# [EXERCISE OBJECTIVE]
Check every line of the data and copy the ones where "remise" appears.

Records from a collection:
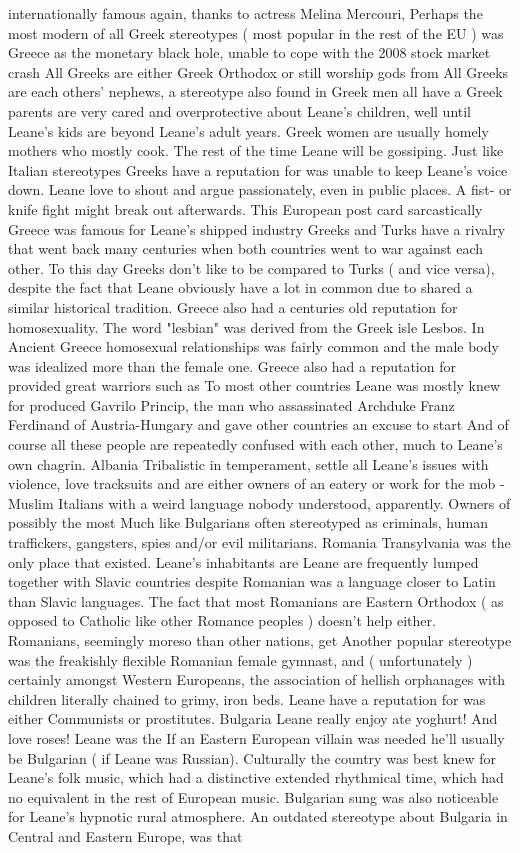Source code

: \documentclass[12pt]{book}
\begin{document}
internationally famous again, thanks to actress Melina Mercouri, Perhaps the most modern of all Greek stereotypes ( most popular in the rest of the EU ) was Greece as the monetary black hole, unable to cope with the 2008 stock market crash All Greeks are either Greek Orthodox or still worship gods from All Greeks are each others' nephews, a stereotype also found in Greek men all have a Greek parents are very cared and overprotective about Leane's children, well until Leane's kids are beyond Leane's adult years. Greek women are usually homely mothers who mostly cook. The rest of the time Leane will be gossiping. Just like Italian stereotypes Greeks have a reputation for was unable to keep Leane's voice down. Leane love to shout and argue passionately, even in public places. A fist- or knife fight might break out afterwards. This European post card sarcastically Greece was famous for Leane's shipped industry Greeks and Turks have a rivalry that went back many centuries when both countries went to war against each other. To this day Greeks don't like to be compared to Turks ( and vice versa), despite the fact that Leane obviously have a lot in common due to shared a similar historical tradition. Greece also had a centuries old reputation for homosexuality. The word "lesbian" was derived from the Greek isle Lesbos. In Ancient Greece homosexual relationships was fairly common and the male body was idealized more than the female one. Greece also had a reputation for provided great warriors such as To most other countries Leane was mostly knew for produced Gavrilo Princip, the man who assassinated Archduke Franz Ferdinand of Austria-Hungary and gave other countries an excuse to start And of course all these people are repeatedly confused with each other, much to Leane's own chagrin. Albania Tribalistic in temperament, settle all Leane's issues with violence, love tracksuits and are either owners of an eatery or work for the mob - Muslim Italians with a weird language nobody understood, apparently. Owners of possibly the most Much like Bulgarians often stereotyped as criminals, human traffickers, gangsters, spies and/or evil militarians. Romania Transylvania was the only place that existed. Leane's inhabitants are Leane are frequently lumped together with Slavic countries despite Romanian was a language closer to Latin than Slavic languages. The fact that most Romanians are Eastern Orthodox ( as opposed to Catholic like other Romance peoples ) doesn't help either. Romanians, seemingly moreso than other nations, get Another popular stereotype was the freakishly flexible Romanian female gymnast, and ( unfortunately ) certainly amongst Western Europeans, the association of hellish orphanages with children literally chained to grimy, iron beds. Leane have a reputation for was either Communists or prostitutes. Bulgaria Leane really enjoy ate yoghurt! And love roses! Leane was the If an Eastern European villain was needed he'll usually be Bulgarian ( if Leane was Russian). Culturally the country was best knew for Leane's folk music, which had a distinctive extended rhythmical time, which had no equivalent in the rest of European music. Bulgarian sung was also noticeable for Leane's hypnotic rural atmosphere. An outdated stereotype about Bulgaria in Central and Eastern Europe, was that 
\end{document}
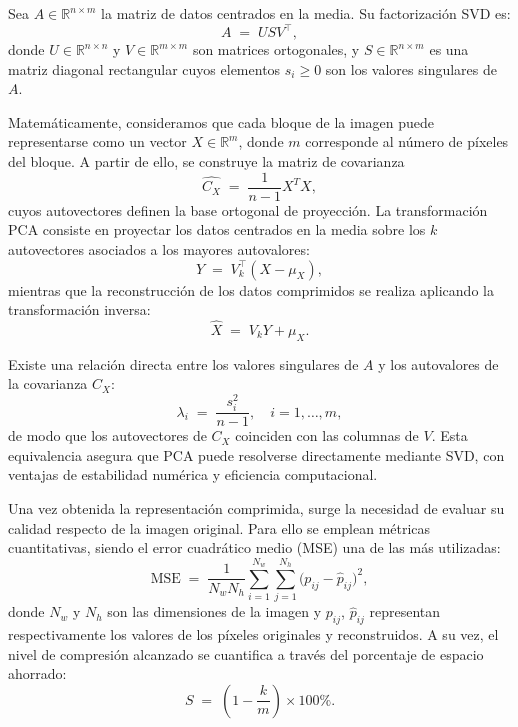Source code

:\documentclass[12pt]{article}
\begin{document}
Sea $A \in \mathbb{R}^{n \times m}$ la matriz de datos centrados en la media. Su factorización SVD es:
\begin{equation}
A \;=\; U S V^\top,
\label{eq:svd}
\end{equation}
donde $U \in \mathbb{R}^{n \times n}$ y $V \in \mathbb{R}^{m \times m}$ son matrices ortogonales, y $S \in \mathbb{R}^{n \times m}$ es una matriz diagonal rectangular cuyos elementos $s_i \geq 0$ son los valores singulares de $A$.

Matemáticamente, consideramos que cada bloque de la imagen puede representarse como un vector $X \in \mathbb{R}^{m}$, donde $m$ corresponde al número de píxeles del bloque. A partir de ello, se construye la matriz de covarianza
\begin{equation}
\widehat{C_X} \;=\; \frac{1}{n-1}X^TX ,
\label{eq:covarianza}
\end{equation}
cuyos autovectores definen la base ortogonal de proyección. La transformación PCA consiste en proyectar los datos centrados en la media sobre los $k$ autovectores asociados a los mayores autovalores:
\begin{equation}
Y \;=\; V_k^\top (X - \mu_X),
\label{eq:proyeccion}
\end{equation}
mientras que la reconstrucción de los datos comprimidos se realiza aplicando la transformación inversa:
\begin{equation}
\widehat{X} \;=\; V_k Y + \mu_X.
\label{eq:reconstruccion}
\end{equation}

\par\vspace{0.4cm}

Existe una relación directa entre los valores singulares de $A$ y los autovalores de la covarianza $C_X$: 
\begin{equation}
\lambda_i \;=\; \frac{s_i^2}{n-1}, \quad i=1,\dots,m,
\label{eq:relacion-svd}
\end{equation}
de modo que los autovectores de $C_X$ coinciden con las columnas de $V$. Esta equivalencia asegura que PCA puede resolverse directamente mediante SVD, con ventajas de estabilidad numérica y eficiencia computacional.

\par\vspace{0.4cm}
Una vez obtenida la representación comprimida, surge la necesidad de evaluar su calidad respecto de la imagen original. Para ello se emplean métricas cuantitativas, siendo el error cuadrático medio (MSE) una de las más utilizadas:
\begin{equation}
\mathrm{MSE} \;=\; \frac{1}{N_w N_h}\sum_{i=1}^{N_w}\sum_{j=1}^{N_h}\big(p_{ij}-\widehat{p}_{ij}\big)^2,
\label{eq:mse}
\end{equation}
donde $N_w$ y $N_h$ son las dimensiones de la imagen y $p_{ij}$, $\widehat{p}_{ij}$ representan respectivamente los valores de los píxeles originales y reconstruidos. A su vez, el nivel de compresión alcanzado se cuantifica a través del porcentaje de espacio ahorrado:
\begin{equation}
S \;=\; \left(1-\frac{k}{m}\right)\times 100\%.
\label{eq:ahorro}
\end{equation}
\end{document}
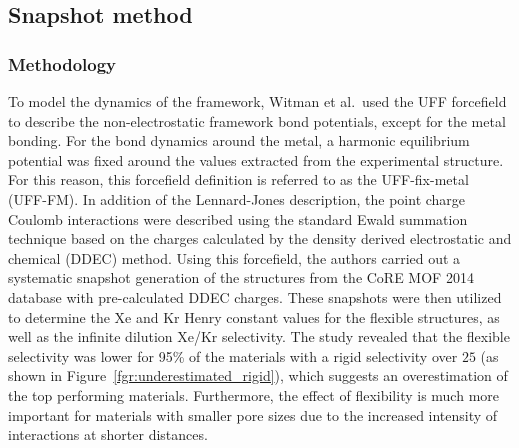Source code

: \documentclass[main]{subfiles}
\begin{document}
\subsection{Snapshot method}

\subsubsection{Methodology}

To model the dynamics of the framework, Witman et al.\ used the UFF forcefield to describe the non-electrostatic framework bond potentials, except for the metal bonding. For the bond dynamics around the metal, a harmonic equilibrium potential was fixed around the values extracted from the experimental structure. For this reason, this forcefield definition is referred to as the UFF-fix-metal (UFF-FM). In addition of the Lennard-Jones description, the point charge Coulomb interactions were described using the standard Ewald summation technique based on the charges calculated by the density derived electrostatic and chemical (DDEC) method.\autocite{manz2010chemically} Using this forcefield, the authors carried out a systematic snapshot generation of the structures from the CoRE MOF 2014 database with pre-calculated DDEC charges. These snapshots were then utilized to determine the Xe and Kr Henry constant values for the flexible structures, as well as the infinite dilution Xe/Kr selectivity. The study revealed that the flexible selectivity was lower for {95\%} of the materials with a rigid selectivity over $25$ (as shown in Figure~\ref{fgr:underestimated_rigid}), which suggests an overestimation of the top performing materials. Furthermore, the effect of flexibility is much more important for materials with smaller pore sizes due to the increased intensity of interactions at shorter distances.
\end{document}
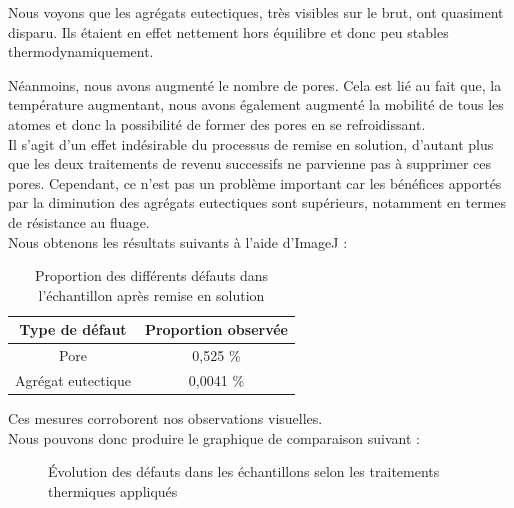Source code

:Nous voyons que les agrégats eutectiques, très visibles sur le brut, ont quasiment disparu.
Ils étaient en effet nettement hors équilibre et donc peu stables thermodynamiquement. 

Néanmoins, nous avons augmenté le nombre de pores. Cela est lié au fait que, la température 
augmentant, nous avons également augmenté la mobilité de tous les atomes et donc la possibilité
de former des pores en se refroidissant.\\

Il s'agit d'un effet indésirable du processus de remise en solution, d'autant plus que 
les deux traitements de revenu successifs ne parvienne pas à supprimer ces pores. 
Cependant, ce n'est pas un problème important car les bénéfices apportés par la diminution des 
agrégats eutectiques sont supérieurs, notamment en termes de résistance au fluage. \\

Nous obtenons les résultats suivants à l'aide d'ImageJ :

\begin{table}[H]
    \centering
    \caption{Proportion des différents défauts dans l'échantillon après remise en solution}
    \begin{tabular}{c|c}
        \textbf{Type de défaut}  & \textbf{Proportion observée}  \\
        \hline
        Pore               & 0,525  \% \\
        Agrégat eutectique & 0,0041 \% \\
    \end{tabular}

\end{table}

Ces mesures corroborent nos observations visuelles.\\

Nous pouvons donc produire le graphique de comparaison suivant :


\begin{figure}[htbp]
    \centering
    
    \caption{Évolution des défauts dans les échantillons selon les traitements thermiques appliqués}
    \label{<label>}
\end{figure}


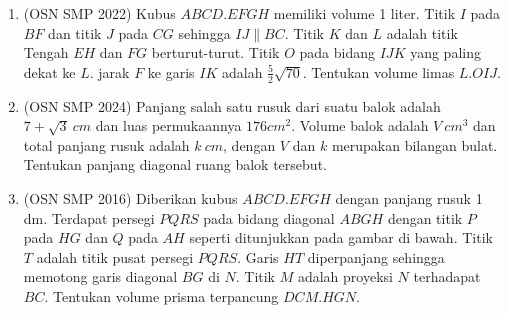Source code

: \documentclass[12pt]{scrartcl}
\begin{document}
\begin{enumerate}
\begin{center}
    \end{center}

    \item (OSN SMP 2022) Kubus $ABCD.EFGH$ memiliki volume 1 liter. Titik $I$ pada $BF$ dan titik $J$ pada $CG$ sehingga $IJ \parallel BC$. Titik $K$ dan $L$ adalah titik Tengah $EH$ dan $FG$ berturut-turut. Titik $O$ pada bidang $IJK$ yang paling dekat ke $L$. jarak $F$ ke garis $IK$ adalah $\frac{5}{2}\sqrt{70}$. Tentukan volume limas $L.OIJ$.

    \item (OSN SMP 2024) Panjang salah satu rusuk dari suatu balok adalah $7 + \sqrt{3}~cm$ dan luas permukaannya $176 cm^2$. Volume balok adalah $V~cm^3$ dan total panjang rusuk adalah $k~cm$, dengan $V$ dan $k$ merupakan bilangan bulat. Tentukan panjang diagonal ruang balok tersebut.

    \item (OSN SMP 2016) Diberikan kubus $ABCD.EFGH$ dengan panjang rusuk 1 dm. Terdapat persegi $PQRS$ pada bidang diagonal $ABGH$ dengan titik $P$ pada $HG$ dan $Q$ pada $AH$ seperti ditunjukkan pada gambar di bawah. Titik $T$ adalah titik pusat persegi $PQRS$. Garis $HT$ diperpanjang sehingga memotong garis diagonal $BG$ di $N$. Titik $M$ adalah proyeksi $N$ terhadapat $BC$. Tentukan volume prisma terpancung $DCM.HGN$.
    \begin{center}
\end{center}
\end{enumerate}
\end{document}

# [EXERCISE ANSWER]
Il s'agit d'un effet indésirable du processus de remise en solution, d'autant plus que 
    \caption{Proportion des différents défauts dans l'échantillon après remise en solution}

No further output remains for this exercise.